◆ **PROBLEM DETAILS**: Among the entries below, find each line with "services" and show it.

___ SOURCE MATERIAL

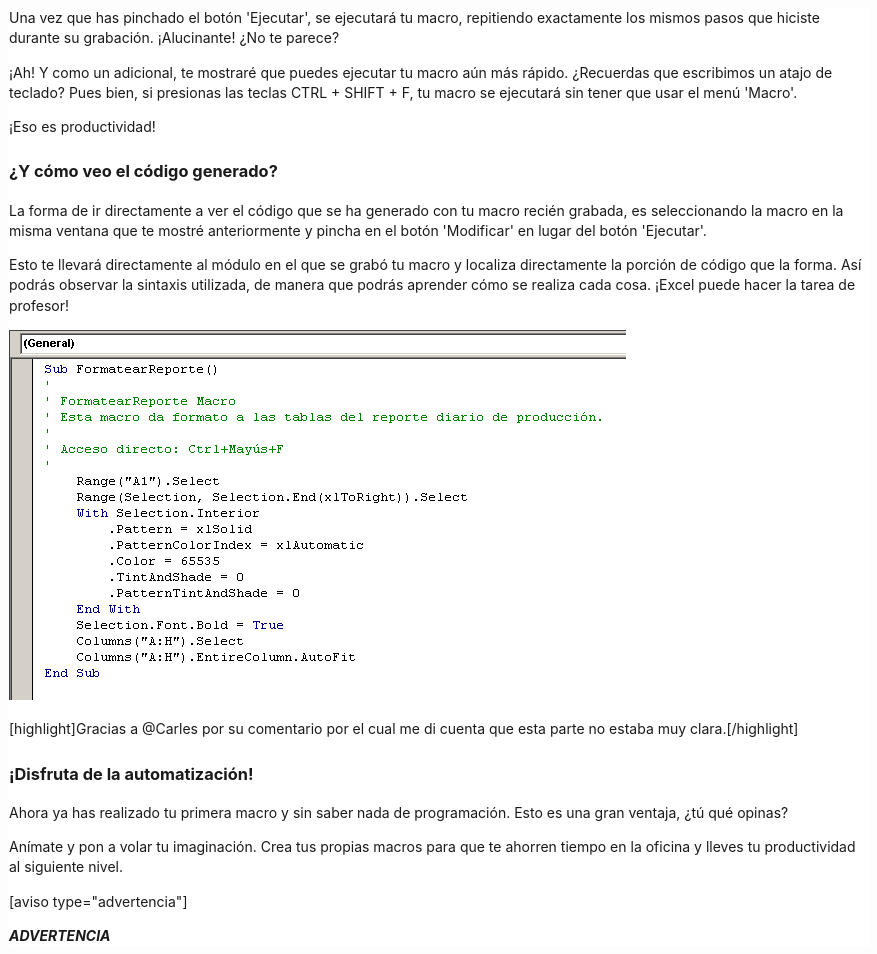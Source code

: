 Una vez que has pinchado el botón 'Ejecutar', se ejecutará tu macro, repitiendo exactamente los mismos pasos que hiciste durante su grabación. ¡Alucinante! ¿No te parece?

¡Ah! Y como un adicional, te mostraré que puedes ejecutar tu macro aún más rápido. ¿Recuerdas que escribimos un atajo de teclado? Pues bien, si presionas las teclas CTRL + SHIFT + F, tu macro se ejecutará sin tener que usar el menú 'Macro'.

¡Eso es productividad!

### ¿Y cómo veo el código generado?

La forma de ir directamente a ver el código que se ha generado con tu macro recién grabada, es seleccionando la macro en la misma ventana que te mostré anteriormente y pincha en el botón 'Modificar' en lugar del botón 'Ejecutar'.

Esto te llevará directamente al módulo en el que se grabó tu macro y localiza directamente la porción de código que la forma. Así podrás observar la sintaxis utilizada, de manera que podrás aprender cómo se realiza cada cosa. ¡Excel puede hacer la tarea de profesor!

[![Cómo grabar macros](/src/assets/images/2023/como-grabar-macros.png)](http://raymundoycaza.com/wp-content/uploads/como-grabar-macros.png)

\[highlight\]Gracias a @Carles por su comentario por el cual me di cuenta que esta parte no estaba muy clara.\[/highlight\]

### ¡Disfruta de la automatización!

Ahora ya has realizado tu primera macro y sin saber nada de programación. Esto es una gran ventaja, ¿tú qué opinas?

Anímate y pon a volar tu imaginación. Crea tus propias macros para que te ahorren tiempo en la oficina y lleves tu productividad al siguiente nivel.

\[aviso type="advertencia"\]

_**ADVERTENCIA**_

______
___ SOURCE MATERIAL

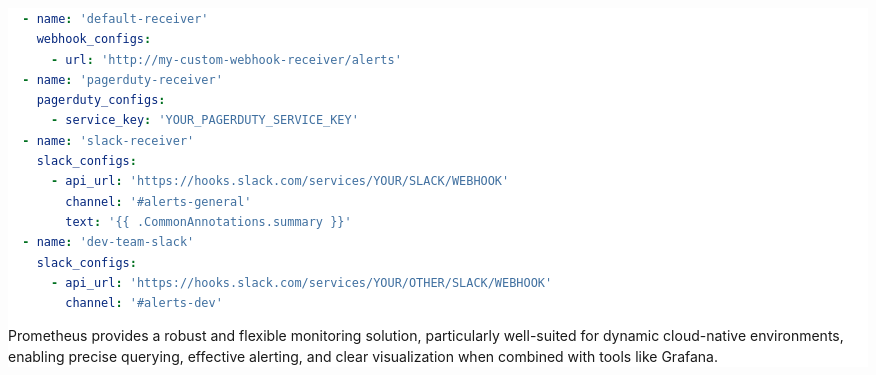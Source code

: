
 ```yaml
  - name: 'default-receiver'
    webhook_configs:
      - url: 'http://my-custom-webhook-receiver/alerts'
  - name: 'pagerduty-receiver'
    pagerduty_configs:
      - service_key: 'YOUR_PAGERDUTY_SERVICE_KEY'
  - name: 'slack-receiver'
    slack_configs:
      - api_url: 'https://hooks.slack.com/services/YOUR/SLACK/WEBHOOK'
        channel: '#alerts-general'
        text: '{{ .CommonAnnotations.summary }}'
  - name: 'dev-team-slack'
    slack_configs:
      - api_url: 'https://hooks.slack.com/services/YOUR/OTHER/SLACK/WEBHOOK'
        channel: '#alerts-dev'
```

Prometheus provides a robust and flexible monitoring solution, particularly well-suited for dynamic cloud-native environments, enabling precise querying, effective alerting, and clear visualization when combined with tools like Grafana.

______

◆ **OUTPUT FOR THIS EXERCISE**:
      - api_url: 'https://hooks.slack.com/services/YOUR/SLACK/WEBHOOK'
      - api_url: 'https://hooks.slack.com/services/YOUR/OTHER/SLACK/WEBHOOK'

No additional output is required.